Y por último, las derivadas de la gestión y que apoyarían a los dos anteriores:

Actividad de apoyo 1: Gestionar los medios de pago y el proveedor de TPV

Actividad de apoyo 2: Seleccionar los proveedores logísticos con los que trabajaremos

Actividad de apoyo 3: Decidir la plataforma para controlar los pedidos.

Negocio y Puestos de trabajoSi estas fueran las actividades previas al lanzamiento del negocio, nuestro siguiente paso debe ser asignarlas o agruparlas en los diferentes puestos. Debemos notar en este momento, que aún “no les hemos puesto nombre”. También es importante destacar que de cada una de estas actividades se derivarán las tareas que cada puesto de trabajo deberá ejecutar en la práctica y van desde el diseño, la selección o búsqueda hasta la implementación, etc.

Lo más común en una startup es que haya un CEO (de sus siglas en inglés, Chief Executive Officer) y un puesto directivo asociado complementariamente al primero (lo que no haga el primero, lo hace el otro). Pensamos que lo realmente importante para la startup no está en el nombre sino en la distribución operativa de las responsabilidades de los procesos.

¿Cómo agrupamos las responsabilidades?

Es importante destacar que algunas decisiones derivadas de las actividades anteriores deben ser tomadas y consensuadas por los dos socios del negocio. Por ejemplo: la elección de la marca o la determinación de objetivos. Una cosa es quién decide y otra quién ejecuta.
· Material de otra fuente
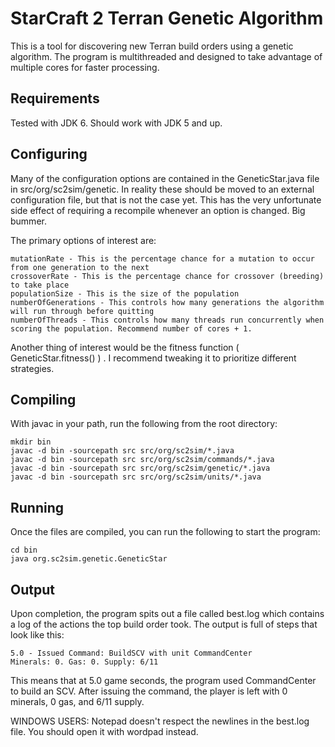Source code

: # StarCraft 2 Terran Genetic Algorithm

This is a tool for discovering new Terran build orders using a genetic algorithm. 
The program is multithreaded and designed to take advantage of multiple cores for faster processing.


## Requirements

Tested with JDK 6. Should work with JDK 5 and up.

## Configuring

Many of the configuration options are contained in the GeneticStar.java file in src/org/sc2sim/genetic. In reality these should be moved to an external configuration file, but that is not the case yet.
This has the very unfortunate side effect of requiring a recompile whenever an option is changed. Big bummer.

The primary options of interest are:

	mutationRate - This is the percentage chance for a mutation to occur from one generation to the next
	crossoverRate - This is the percentage chance for crossover (breeding) to take place
	populationSize - This is the size of the population 
	numberOfGenerations - This controls how many generations the algorithm will run through before quitting
	numberOfThreads - This controls how many threads run concurrently when scoring the population. Recommend number of cores + 1.

Another thing of interest would be the fitness function ( GeneticStar.fitness() ) . I recommend tweaking it to prioritize different strategies.

## Compiling

With javac in your path, run the following from the root directory:

	mkdir bin
	javac -d bin -sourcepath src src/org/sc2sim/*.java
	javac -d bin -sourcepath src src/org/sc2sim/commands/*.java
	javac -d bin -sourcepath src src/org/sc2sim/genetic/*.java
	javac -d bin -sourcepath src src/org/sc2sim/units/*.java

## Running

Once the files are compiled, you can run the following to start the program:

	cd bin
	java org.sc2sim.genetic.GeneticStar

## Output

Upon completion, the program spits out a file called best.log which contains a log of the actions the top build order took.
The output is full of steps that look like this:

	5.0 - Issued Command: BuildSCV with unit CommandCenter
	Minerals: 0. Gas: 0. Supply: 6/11

This means that at 5.0 game seconds, the program used CommandCenter to build an SCV. After issuing the command, the player is left with 0 minerals, 0 gas, and 6/11 supply.

WINDOWS USERS: Notepad doesn't respect the newlines in the best.log file. You should open it with wordpad instead.
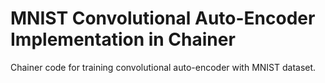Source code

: # MNIST Convolutional Auto-Encoder Implementation in Chainer

Chainer code for training convolutional auto-encoder with MNIST dataset.

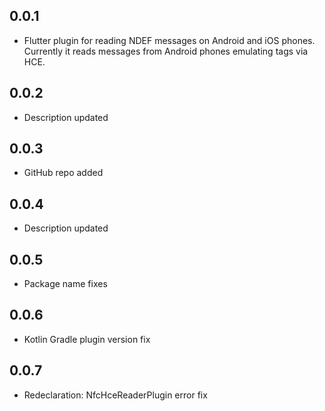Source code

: ## 0.0.1

* Flutter plugin for reading NDEF messages on Android and iOS phones. Currently it reads messages from Android phones emulating tags via HCE.

## 0.0.2

* Description updated

## 0.0.3

* GitHub repo added

## 0.0.4

* Description updated

## 0.0.5

* Package name fixes

## 0.0.6

* Kotlin Gradle plugin version fix

## 0.0.7

* Redeclaration: NfcHceReaderPlugin error fix



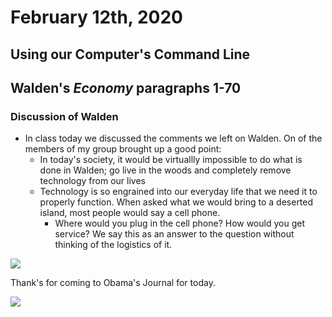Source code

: # February 12th, 2020

## Using our Computer's Command Line 

## Walden's *Economy* paragraphs 1-70

### Discussion of Walden

- In class today we discussed the comments we left on Walden. On of the members of my group brought up a good point:
    - In today's society, it would be virtuallly impossible to do what is done in Walden; go live in the woods and completely remove technology from our lives
    - Technology is so engrained into our everyday life that we need it to properly function. When asked what we would bring to a deserted island, most people would say a cell phone.
        - Where would you plug in the cell phone? How would you get service? We say this as an answer to the question without thinking of the logistics of it.


<!DOCTYPE html>
<html lang="en">
<img src="https://giphy.com/gifs/l2JJEl234byZPdMxq/ht">
</html>

Thank's for coming to Obama's Journal for today.


<!DOCTYPE html>
<html lang="en">
<img src="https://media.giphy.com/media/3o7qDEq2bMbcbPRQ2c/giphy.gif">
</html>
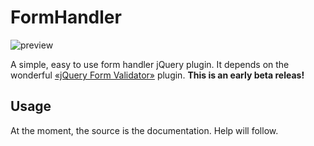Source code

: # FormHandler

![preview](http://assets.webstudio-zimmerli.ch/gh/formhandler.png)

A simple, easy to use form handler jQuery plugin. It depends on the wonderful [«jQuery Form Validator»](https://github.com/victorjonsson/jQuery-Form-Validator) plugin.
<b>This is an early beta releas!</b>

## Usage
At the moment, the source is the documentation. Help will follow. 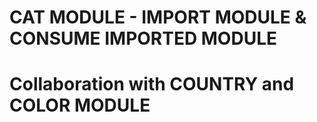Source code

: # CAT MODULE - IMPORT MODULE & CONSUME IMPORTED MODULE

# Collaboration with COUNTRY and COLOR MODULE
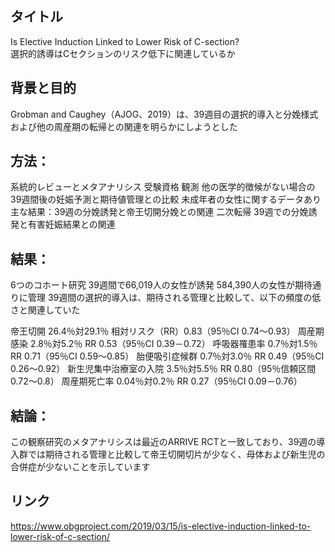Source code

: ## タイトル
Is Elective Induction Linked to Lower Risk of C-section?  
選択的誘導はCセクションのリスク低下に関連しているか

## 背景と目的
Grobman and Caughey（AJOG、2019）は、39週目の選択的導入と分娩様式および他の周産期の転帰との関連を明らかにしようとした
## 方法：
系統的レビューとメタアナリシス
受験資格
観測
他の医学的徴候がない場合の39週間後の妊娠予測と期待値管理との比較
未成年者の女性に関するデータあり
主な結果：39週の分娩誘発と帝王切開分娩との関連
二次転帰
39週での分娩誘発と有害妊娠結果との関連  
## 結果：
6つのコホート研究
39週間で66,019人の女性が誘発 584,390人の女性が期待通りに管理
39週間の選択的導入は、期待される管理と比較して、以下の頻度の低さと関連していた

帝王切開
26.4％対29.1％
相対リスク（RR）0.83（95％CI 0.74〜0.93）
周産期感染
2.8％対5.2％
RR 0.53（95％CI 0.39－0.72）
呼吸器罹患率
0.7％対1.5％
RR 0.71（95％CI 0.59〜0.85）
胎便吸引症候群
0.7％対3.0％
RR 0.49（95％CI 0.26〜0.92）
新生児集中治療室の入院
3.5％対5.5％
RR 0.80（95％信頼区間0.72〜0.8）
周産期死亡率
0.04％対0.2％
RR 0.27（95％CI 0.09－0.76）
## 結論：
この観察研究のメタアナリシスは最近のARRIVE RCTと一致しており、39週の導入群では期待される管理と比較して帝王切開切片が少なく、母体および新生児の合併症が少ないことを示しています

## リンク
https://www.obgproject.com/2019/03/15/is-elective-induction-linked-to-lower-risk-of-c-section/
En nuestro ejemplo de negocio, una distribución podría ser la siguiente:

Puesto 1:

  1. Delimitación de objetivos y métricas
  2. Portfolio de productos para el lanzamiento y el crecimiento del negocio
  3. Selección y acuerdos con socios clave y proveedores
  4. Gestión de plataformas de gestión de stocks y operadores logísticos

Puesto 2:

  1. Atracción de usuarios
  2. Diseño web (usabilidad y experiencia de usuario)
  3. Marca y branding
  4. Gestión de medios de pago y TPV para el cobro de producto en la web.

El puesto 1 tendría un matiz más “corporativo” y el segundo más enfocado en “el mercado” (obviamente se podrían intercambiar responsabilidades entre los puestos siempre y cuando respondan a una lógica del modelo y del proceso de negocio).

¿Y si la startup y el negocio tienen un alto componente tecnológico?

Quizá esta sea una cuestión más fácil de resolver ya que es habitual que uno de los socios fundadores del negocio tenga conocimientos y experiencia en desarrollo tecnológico y suele ser muy habitual en startups de producto único tipo Dropbox o aplicaciones específicas para smartphones. Este puesto, denominado habitualmente CTO, seria el responsable de todo el desarrollo tecnológico (en nuestro diseño, operaciones) y el resto de actividades deberían ser asumidas por el CEO, sobre todo las referentes a los apartados comerciales y de marketing ya que será fundamental lograr usuarios (y partners en su caso) para la App.

En definitiva, lo importante para un negocio recién lanzado no está tanto en el nombre que definamos para nuestros puestos de trabajo, sino el contenido que les vamos a dar y la forma de coordinar aquellas decisiones que tengan un gran impacto en el corazón del negocio.